🤖 AI Summary
Existing rigid motion transfer methods rely on geometric, generative, or physical priors, compromising generalizability and temporal coherence. This paper proposes a zero-shot monocular video-to-single-view image rigid motion transfer framework. Our core innovation is the construction of an *internally shared spatiotemporal transformation prior*: we decouple motion and geometric semantics via 3D spatial mapping, enforce spatiotemporal consistency through learnable positional encoding, model controllable velocity fields, and perform position-aware dynamical optimization—all without external supervision. This enables cross-object, zero-shot motion transfer. Experiments demonstrate that our method generates high-fidelity, temporally coherent motion videos across diverse object categories, significantly improving visual consistency and inference efficiency compared to prior approaches.
📝 Abstract
We present Motion Marionette, a zero-shot framework for rigid motion transfer from monocular source videos to single-view target images. Previous works typically employ geometric, generative, or simulation priors to guide the transfer process, but these external priors introduce auxiliary constraints that lead to trade-offs between generalizability and temporal consistency. To address these limitations, we propose guiding the motion transfer process through an internal prior that exclusively captures the spatial-temporal transformations and is shared between the source video and any transferred target video. Specifically, we first lift both the source video and the target image into a unified 3D representation space. Motion trajectories are then extracted from the source video to construct a spatial-temporal (SpaT) prior that is independent of object geometry and semantics, encoding relative spatial variations over time.

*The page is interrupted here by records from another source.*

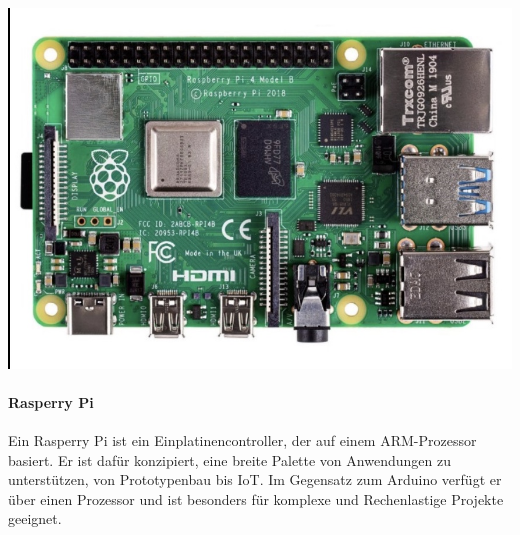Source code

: \begin{minipage}{0.3\textwidth}
	\includegraphics [width=\textwidth] {img/RasperryPi}
\end{minipage}
\begin{minipage}{0.7\textwidth}
	\paragraph{Rasperry Pi}
	Ein Rasperry Pi ist ein Einplatinencontroller, der auf einem ARM-Prozessor basiert. Er ist dafür konzipiert, eine breite
	Palette von Anwendungen zu unterstützen, von Prototypenbau bis IoT.
	Im Gegensatz zum Arduino verfügt er über einen Prozessor und ist besonders für komplexe und Rechenlastige
	Projekte geeignet.
\end{minipage}
\newline


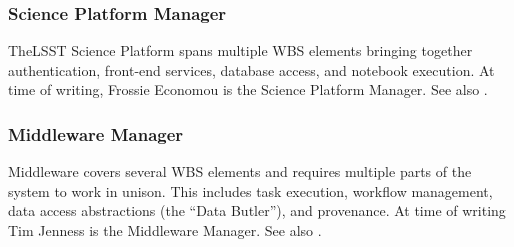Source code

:\subsubsection{Science Platform Manager}\label{role:lsplead}

TheLSST \gls{Science Platform} spans multiple \gls{WBS} elements bringing together authentication, front-end services, database access, and notebook execution.
At time of writing, Frossie Economou is the \gls{Science Platform} Manager.
See also .

\subsubsection{Middleware Manager}\label{role:mwlead}

Middleware covers several \gls{WBS} elements and requires multiple parts of the system to work in unison.
This includes task execution, workflow management, data access abstractions (the ``Data \gls{Butler}''), and \gls{provenance}.
At time of writing Tim Jenness is the Middleware Manager.
See also .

This prior is further integrated with the target object to synthesize a controllable velocity field, which is subsequently refined using Position-Based Dynamics to mitigate artifacts and enhance visual coherence. The resulting velocity field can be flexibly employed for efficient video production. Empirical results demonstrate that Motion Marionette generalizes across diverse objects, produces temporally consistent videos that align well with the source motion, and supports controllable video generation.